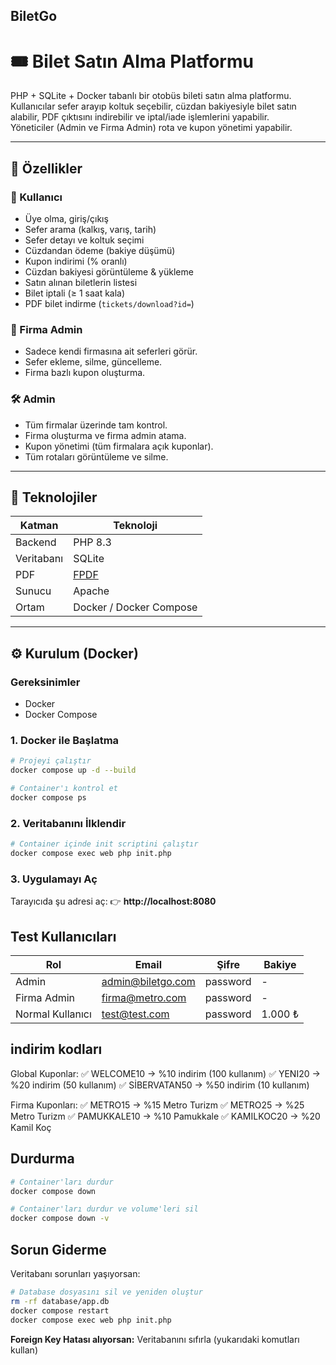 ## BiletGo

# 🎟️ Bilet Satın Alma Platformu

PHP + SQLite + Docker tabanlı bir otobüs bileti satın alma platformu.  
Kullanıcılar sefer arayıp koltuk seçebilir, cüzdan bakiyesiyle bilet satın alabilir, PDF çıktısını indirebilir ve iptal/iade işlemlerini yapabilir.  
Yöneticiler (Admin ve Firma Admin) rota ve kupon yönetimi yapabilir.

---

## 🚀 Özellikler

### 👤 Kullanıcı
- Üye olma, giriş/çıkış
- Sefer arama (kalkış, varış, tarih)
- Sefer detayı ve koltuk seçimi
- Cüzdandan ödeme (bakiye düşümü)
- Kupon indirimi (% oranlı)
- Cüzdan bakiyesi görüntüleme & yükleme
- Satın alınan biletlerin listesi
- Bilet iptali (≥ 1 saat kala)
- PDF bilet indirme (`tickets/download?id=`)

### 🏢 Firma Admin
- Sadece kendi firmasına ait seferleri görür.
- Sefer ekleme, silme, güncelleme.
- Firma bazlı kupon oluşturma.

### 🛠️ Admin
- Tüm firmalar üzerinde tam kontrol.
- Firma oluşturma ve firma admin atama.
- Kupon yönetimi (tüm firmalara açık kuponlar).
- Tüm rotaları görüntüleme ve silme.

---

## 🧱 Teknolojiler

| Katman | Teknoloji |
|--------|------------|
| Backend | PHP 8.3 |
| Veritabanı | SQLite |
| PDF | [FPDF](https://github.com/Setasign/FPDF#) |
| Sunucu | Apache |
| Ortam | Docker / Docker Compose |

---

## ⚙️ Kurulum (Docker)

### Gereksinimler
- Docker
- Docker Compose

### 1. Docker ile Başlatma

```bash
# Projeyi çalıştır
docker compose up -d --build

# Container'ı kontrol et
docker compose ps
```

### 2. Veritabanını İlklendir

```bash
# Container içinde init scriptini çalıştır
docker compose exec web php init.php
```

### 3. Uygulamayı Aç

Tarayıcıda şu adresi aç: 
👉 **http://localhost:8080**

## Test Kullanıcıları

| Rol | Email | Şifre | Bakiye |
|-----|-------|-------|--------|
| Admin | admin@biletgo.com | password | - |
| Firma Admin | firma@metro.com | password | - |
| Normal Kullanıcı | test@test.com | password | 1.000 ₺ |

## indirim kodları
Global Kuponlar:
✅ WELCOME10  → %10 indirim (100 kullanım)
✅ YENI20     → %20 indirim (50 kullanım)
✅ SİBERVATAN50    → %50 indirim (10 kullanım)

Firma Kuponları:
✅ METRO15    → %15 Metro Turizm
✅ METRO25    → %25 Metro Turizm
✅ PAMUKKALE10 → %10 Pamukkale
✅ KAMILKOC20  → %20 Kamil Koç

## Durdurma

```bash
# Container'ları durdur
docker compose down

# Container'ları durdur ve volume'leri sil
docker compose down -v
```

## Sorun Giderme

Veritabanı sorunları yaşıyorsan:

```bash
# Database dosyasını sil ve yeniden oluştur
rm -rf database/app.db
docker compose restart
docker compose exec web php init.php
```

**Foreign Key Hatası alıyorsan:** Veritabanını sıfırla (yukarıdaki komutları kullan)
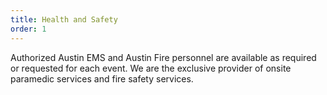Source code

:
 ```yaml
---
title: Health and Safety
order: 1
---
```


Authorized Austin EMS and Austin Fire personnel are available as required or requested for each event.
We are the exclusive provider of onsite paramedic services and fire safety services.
┄┄┄┄┄┄
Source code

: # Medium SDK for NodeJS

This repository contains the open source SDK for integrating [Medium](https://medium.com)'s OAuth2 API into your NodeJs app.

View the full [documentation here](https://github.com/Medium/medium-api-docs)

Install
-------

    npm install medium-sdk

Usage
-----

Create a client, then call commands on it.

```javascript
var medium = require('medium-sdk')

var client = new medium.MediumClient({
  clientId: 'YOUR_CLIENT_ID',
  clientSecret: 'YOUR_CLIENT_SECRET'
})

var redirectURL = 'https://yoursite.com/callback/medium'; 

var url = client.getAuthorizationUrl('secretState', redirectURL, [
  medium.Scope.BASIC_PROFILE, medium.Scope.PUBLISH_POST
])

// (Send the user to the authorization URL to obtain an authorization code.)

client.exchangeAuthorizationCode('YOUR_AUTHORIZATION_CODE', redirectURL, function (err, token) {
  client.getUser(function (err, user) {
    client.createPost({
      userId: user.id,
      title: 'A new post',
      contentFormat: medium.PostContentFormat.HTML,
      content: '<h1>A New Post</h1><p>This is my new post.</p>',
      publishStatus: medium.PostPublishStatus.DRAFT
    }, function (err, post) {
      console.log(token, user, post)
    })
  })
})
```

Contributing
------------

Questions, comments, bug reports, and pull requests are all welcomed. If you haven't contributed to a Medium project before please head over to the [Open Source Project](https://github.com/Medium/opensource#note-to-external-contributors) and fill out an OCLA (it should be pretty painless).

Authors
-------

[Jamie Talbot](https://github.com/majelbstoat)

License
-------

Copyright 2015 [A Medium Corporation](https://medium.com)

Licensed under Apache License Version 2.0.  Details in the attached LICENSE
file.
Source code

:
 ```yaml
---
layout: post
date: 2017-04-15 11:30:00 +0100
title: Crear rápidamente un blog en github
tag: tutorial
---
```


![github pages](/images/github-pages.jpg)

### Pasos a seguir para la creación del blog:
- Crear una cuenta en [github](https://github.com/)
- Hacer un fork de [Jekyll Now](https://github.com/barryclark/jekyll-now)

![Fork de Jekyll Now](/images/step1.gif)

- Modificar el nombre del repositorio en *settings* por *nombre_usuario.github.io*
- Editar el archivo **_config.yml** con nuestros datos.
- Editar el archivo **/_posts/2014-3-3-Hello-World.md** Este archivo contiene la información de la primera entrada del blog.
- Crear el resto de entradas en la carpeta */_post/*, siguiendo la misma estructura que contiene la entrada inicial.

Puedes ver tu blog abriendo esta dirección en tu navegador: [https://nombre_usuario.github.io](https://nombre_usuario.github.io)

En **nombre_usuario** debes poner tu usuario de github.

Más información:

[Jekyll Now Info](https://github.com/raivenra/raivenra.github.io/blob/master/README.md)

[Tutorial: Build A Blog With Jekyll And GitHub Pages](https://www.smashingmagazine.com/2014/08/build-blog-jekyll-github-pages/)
┄┄┄┄┄┄
* BRIEF: Using only the data above, copy out the lines that include the word "oluşturma".

* WRITTEN ANSWER:
- Firma bazlı kupon oluşturma.
- Firma oluşturma ve firma admin atama.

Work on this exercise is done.